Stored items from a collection
____________
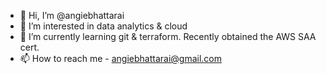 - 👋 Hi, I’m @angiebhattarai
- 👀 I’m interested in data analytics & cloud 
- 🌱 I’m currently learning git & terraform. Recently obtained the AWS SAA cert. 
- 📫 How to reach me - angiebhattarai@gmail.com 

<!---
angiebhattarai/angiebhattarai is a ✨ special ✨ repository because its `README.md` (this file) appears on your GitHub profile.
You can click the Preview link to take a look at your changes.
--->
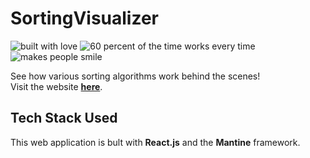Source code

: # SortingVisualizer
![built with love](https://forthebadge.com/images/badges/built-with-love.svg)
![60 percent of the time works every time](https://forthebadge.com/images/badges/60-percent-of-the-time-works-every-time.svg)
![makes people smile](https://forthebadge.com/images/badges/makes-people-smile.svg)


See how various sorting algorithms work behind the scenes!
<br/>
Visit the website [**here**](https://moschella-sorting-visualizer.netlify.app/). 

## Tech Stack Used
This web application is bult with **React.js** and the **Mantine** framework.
____________
Exercise aim
From the data above, copy each line with the string "badges" in it.

Output for this task
![built with love](https://forthebadge.com/images/badges/built-with-love.svg)
![60 percent of the time works every time](https://forthebadge.com/images/badges/60-percent-of-the-time-works-every-time.svg)
![makes people smile](https://forthebadge.com/images/badges/makes-people-smile.svg)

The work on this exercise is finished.